Statistical Correlations between Power Generator Complexes, and Average Retail Rates (w/ EIA Data: 2023-2024)

3/7/2025

I posted an abbreviated summary about this on LinkedIn recently: https://www.linkedin.com/feed/update/urn:li:activity:7300893825512755200/. So here is a more elaborate dissection of the “fun” I had with some numbers available via the EIA.

Yea… I know: 🤓🤓🤓… 🤷🏽‍♂️ 

I’ll reiterate the question that I was hoping to answer: can we discern any notable relationship between different, grid-based, energy technologies; and our electricity costs across the US?  Again - we’ve all heard plenty of opinions, conjecture, and hearsay on this topic.  And I’ve reviewed some analytical evaluations that examine these energy costs by source.  But I can’t say that I’ve seen any statistical approaches to this question. 

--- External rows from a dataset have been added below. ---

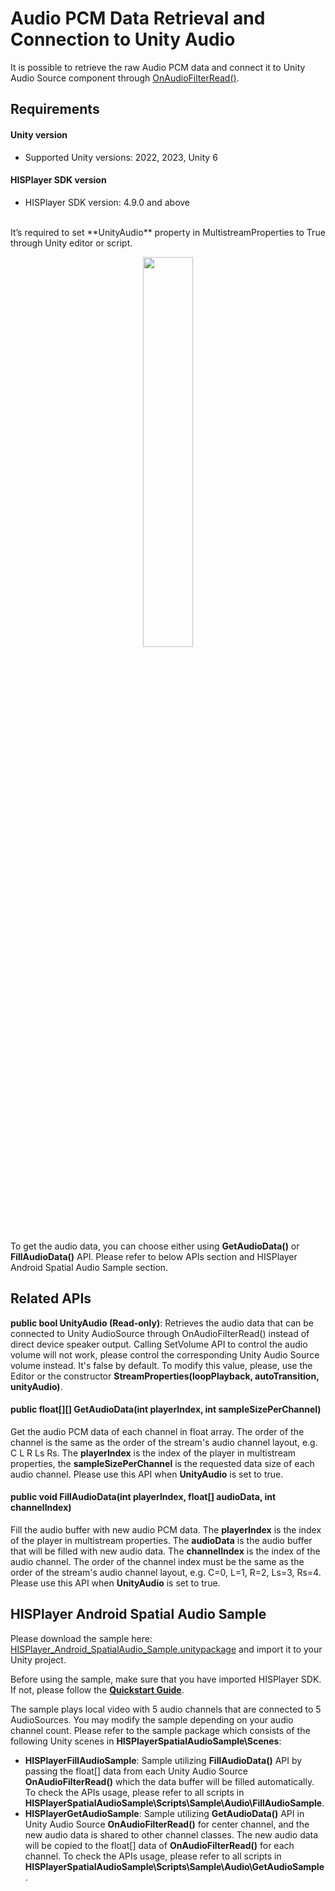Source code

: # Audio PCM Data Retrieval and Connection to Unity Audio

It is possible to retrieve the raw Audio PCM data and connect it to Unity Audio Source component through [OnAudioFilterRead()](https://docs.unity3d.com/6000.1/Documentation/ScriptReference/MonoBehaviour.OnAudioFilterRead.html). 

## Requirements
#### Unity version
- Supported Unity versions: 2022, 2023, Unity 6

#### HISPlayer SDK version
- HISPlayer SDK version: 4.9.0 and above

<br>
It’s required to set **UnityAudio** property in MultistreamProperties to True through Unity editor or script.

<p align="center">
<img width=40% src="https://github.com/user-attachments/assets/e80ceca8-5e05-4ee9-be04-6269a795be51">
</p>

To get the audio data, you can choose either using **GetAudioData()** or **FillAudioData()** API. 
Please refer to below APIs section and HISPlayer Android Spatial Audio Sample section.

## Related APIs

**public bool UnityAudio (Read-only)**: Retrieves the audio data that can be connected to Unity AudioSource through OnAudioFilterRead() instead of direct device speaker output. Calling SetVolume API to control the audio volume will not work, please control the corresponding Unity Audio Source volume instead. It's false by default. To modify this value, please, use the Editor or the constructor **StreamProperties(loopPlayback, autoTransition, unityAudio)**.

#### public float[][] GetAudioData(int playerIndex, int sampleSizePerChannel)
Get the audio PCM data of each channel in float array. The order of the channel is the same as the order of the stream's audio channel layout, e.g. C L R Ls Rs. The **playerIndex** is the index of the player in multistream properties, the **sampleSizePerChannel** is the requested data size of each audio channel. Please use this API when **UnityAudio** is set to true.

#### public void FillAudioData(int playerIndex, float[] audioData, int channelIndex)
Fill the audio buffer with new audio PCM data. The **playerIndex** is the index of the player in multistream properties. The **audioData** is the audio buffer that will be filled with new audio data. The **channelIndex** is the index of the audio channel. The order of the channel index must be the same as the order of the stream's audio channel layout, e.g. C=0, L=1, R=2, Ls=3, Rs=4. Please use this API when **UnityAudio** is set to true.

## HISPlayer Android Spatial Audio Sample

Please download the sample here: [HISPlayer_Android_SpatialAudio_Sample.unitypackage](https://downloads.hisplayer.com/Unity/AllPlatforms/HISPlayer_Android_SpatialAudio_Sample_v2.unitypackage) and import it to your Unity project.

Before using the sample, make sure that you have imported HISPlayer SDK. If not, please follow the [**Quickstart Guide**](./setup-guide.md).

The sample plays local video with 5 audio channels that are connected to 5 AudioSources. You may modify the sample depending on your audio channel count. 
Please refer to the sample package which consists of the following Unity scenes in **HISPlayerSpatialAudioSample\Scenes**:
- **HISPlayerFillAudioSample**: Sample utilizing **FillAudioData()** API by passing the float[] data from each Unity Audio Source **OnAudioFilterRead()** which the data buffer will be filled automatically. To check the APIs usage, please refer to all scripts in **HISPlayerSpatialAudioSample\Scripts\Sample\Audio\FillAudioSample**.
- **HISPlayerGetAudioSample**: Sample utilizing **GetAudioData()** API in Unity Audio Source **OnAudioFilterRead()** for center channel, and the new audio data is shared to other channel classes. The new audio data will be copied to the float[] data of **OnAudioFilterRead()** for each channel. To check the APIs usage, please refer to all scripts in **HISPlayerSpatialAudioSample\Scripts\Sample\Audio\GetAudioSample**.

Using a 12-month snapshot from October 2023 through September 2024 (since this window provides the most recent, aggregated outputs of all pertinent generator assemblies on the US grid) – I collected power outputs (in GWh/year) from all operating generators (coal, natural gas, nuclear, conventional hydro, wind, solar, biomass geothermal, PSH, and even BTM solar!) by state; total, state-by-state power generation and electricity sales; and average, retail electricity prices by state.  Are there any correlations between these disparate generators, and average retail pricing on a nationwide scale?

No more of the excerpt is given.